The verdict will be watched as a possible indicator of Russia’s future direction under premier Putin and President Dmitry Medvedev, amid speculation that Putin is planning a return to the Kremlin in 2012 polls.

“My husband will definitely remain in jail until 2012,” Khodorkovsky’s wife Inna told the latest edition of Snob magazine. “After that, who knows what will happen? Nobody.”

Moscow’s Khamovnichesky court had been due to start reading the verdict on Khodorkovsky and his co-accused Platon Lebedev, 54, on December 15, but unexpectedly postponed the announcement without giving an explanation.

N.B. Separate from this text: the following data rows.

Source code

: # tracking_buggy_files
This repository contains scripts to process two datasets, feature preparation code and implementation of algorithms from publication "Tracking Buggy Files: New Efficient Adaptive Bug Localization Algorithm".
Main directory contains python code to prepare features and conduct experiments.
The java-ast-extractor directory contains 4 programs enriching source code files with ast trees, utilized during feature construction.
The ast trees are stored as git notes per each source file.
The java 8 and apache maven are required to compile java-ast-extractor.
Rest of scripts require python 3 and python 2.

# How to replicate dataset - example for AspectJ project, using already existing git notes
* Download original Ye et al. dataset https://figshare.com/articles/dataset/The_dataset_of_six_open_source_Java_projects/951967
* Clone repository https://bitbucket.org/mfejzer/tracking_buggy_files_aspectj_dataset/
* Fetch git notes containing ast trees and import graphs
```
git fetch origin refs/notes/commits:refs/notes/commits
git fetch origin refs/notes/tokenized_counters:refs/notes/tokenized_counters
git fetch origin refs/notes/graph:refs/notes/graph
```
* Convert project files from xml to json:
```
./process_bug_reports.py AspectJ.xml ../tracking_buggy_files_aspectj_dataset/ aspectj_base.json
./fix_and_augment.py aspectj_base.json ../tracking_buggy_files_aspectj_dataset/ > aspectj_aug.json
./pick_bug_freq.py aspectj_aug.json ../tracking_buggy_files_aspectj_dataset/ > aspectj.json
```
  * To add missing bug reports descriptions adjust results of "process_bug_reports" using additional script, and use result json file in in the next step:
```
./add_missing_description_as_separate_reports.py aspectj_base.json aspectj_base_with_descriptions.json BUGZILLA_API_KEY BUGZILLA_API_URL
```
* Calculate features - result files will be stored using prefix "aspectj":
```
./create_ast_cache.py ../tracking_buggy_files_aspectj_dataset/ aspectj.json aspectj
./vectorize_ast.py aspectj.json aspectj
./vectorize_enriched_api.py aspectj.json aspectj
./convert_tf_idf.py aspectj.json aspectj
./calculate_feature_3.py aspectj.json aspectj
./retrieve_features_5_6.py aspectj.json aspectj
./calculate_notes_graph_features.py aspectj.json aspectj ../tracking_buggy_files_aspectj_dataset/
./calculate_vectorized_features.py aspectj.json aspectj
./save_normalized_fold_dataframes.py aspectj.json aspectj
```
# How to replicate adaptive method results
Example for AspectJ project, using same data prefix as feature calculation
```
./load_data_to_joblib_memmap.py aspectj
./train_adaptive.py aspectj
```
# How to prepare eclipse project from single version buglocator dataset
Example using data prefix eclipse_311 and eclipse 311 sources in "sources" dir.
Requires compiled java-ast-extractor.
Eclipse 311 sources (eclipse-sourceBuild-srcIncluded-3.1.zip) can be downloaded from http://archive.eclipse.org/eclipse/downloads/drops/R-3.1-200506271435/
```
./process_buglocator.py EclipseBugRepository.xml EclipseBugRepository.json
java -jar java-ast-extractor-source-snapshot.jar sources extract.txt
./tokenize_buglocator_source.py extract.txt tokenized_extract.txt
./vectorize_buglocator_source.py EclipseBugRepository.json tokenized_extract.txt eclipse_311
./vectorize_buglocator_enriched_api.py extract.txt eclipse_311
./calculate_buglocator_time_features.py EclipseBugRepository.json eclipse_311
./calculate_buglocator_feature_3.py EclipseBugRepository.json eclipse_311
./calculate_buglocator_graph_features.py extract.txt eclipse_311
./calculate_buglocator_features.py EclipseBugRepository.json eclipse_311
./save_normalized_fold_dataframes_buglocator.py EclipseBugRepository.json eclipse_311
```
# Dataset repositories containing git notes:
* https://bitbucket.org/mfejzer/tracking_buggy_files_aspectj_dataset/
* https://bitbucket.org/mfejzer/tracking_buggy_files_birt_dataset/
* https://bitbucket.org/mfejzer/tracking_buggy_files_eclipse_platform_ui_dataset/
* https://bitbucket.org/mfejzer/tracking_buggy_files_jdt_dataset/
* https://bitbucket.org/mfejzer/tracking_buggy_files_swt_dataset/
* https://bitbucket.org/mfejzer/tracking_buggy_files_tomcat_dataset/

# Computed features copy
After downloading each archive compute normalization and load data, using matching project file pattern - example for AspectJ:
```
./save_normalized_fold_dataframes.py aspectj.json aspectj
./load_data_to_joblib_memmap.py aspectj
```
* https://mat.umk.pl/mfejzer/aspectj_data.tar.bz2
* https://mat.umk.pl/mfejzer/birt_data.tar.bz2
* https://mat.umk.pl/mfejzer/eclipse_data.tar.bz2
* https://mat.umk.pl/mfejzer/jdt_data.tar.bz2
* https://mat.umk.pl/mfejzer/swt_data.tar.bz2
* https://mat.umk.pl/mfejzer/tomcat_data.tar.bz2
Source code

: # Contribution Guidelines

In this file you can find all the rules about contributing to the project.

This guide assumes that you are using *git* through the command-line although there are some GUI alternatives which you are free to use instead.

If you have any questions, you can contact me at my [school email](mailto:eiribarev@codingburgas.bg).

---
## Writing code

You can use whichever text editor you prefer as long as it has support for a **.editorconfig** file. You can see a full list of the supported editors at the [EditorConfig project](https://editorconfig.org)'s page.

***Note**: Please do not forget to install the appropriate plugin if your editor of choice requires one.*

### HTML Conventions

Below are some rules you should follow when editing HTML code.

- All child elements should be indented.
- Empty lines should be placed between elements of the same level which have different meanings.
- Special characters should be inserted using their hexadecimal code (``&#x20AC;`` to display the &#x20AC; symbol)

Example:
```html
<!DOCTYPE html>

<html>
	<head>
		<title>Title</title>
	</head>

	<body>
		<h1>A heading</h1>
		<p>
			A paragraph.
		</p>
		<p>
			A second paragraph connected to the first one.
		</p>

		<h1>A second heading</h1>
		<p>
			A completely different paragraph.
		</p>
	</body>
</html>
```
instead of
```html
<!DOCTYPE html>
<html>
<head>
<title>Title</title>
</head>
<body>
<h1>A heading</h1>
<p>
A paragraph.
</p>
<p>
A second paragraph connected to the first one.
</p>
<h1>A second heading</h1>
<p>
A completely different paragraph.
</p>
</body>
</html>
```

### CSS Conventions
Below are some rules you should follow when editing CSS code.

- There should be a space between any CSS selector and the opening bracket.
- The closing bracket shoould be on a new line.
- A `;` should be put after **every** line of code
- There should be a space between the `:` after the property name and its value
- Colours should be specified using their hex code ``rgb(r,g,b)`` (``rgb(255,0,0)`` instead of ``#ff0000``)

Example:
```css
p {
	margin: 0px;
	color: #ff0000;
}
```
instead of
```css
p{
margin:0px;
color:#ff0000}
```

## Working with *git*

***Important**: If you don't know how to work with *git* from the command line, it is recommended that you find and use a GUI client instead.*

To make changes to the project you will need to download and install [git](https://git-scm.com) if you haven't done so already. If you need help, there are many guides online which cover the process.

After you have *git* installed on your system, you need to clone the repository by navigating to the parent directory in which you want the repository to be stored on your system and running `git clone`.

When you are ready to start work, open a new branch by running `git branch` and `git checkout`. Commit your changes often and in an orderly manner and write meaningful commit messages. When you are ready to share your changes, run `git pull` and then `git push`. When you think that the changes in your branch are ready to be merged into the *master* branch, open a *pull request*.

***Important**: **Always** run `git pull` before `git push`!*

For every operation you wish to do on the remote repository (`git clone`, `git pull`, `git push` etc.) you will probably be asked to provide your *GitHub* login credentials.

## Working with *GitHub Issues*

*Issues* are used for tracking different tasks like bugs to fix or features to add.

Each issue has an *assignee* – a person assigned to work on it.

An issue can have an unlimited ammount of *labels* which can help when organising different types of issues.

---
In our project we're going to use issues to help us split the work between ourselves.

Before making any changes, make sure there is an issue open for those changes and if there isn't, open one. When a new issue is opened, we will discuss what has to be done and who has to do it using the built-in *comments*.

The next day Putin said Khodorkovsky deserved to be in prison, in comments decried by the fallen magnate’s legal team as direct interference and sparking fears that he now had little chance of being acquitted.

Aides later insisted that Putin was only referring to the first trial.

Khodorkovsky launched his own a lacerating attack against Putin on Friday, saying he pitied a man who could only feel love for dogs.

“A love for dogs is the only sincere kind feeling that penetrates the armour of ice worn by the national symbol of the start of the millennium,” Khodorkovsky wrote in an article for the Nezavisimaya Gaeta.

“A man who wears such an armour cannot be happy.”

Putin’s widely publicised fondness for dogs is one of the few soft sides to his hardman image. He was recently shown coddling a new dog he had named Buffy, a gift from the Bulgarian prime minister.

Khodorkovsky is accused of having stolen 218 million metric tons of oil, worth more than 26 billion dollars, from his own Yukos company between 1998 and 2003 — a charge the defence team says is absurd.

Like many other billionaires, Khodorkovsky made his fortune in controversial loans-for-shares privatization in the 1990s. But he quickly built his Yukos oil company into the first Russian major that adopted international accounting standards.

While other tycoons chose to toe the Kremlin line however, Khodorkovsky openly defied Russia’s top boss by financing the political opposition.

When storm clouds began gathering, he refused to leave the country and found himself arrested on the tarmac in Siberia in 2003.